**Exercise prompt**.
Transcribe only the lines between the first line of the records and the line containing "## Staining Our", inclusive, exactly as written.

Segment Start: Dataset

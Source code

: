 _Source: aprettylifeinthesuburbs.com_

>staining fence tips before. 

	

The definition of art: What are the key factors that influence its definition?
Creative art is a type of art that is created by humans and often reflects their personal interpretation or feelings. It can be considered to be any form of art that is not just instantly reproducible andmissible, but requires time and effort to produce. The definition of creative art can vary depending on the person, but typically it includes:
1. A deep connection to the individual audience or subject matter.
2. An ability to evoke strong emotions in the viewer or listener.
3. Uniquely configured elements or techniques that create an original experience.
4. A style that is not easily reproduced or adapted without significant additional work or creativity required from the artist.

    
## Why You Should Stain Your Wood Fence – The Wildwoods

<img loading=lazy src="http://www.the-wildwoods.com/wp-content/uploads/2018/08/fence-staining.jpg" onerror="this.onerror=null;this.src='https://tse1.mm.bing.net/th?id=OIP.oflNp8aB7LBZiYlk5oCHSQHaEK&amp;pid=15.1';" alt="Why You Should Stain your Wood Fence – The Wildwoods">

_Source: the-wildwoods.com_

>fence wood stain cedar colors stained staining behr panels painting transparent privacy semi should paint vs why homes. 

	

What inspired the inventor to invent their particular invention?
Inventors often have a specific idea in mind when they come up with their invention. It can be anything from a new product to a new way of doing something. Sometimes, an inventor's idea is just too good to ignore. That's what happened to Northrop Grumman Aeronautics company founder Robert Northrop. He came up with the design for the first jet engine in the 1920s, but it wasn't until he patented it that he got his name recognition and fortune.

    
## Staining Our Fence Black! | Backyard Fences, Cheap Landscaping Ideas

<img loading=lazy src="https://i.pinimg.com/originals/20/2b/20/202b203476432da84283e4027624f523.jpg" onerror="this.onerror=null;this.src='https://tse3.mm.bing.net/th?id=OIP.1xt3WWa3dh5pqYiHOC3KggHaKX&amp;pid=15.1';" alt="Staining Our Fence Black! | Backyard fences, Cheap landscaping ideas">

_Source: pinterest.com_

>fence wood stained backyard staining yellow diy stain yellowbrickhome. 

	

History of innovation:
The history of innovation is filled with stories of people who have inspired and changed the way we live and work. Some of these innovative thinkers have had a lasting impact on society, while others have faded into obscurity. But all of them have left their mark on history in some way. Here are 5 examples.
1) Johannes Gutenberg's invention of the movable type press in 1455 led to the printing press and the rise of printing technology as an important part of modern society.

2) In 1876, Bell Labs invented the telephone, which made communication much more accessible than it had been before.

Segment End: Dataset

**Result below**.
Source code

: _Source: aprettylifeinthesuburbs.com_

>staining fence tips before. 

	

The definition of art: What are the key factors that influence its definition?
Creative art is a type of art that is created by humans and often reflects their personal interpretation or feelings. It can be considered to be any form of art that is not just instantly reproducible andmissible, but requires time and effort to produce. The definition of creative art can vary depending on the person, but typically it includes:
1. A deep connection to the individual audience or subject matter.
2. An ability to evoke strong emotions in the viewer or listener.
3. Uniquely configured elements or techniques that create an original experience.
4. A style that is not easily reproduced or adapted without significant additional work or creativity required from the artist.

    
## Why You Should Stain Your Wood Fence – The Wildwoods

<img loading=lazy src="http://www.the-wildwoods.com/wp-content/uploads/2018/08/fence-staining.jpg" onerror="this.onerror=null;this.src='https://tse1.mm.bing.net/th?id=OIP.oflNp8aB7LBZiYlk5oCHSQHaEK&amp;pid=15.1';" alt="Why You Should Stain your Wood Fence – The Wildwoods">

_Source: the-wildwoods.com_

>fence wood stain cedar colors stained staining behr panels painting transparent privacy semi should paint vs why homes. 

	

What inspired the inventor to invent their particular invention?
Inventors often have a specific idea in mind when they come up with their invention. It can be anything from a new product to a new way of doing something. Sometimes, an inventor's idea is just too good to ignore. That's what happened to Northrop Grumman Aeronautics company founder Robert Northrop. He came up with the design for the first jet engine in the 1920s, but it wasn't until he patented it that he got his name recognition and fortune.

    
## Staining Our Fence Black! | Backyard Fences, Cheap Landscaping Ideas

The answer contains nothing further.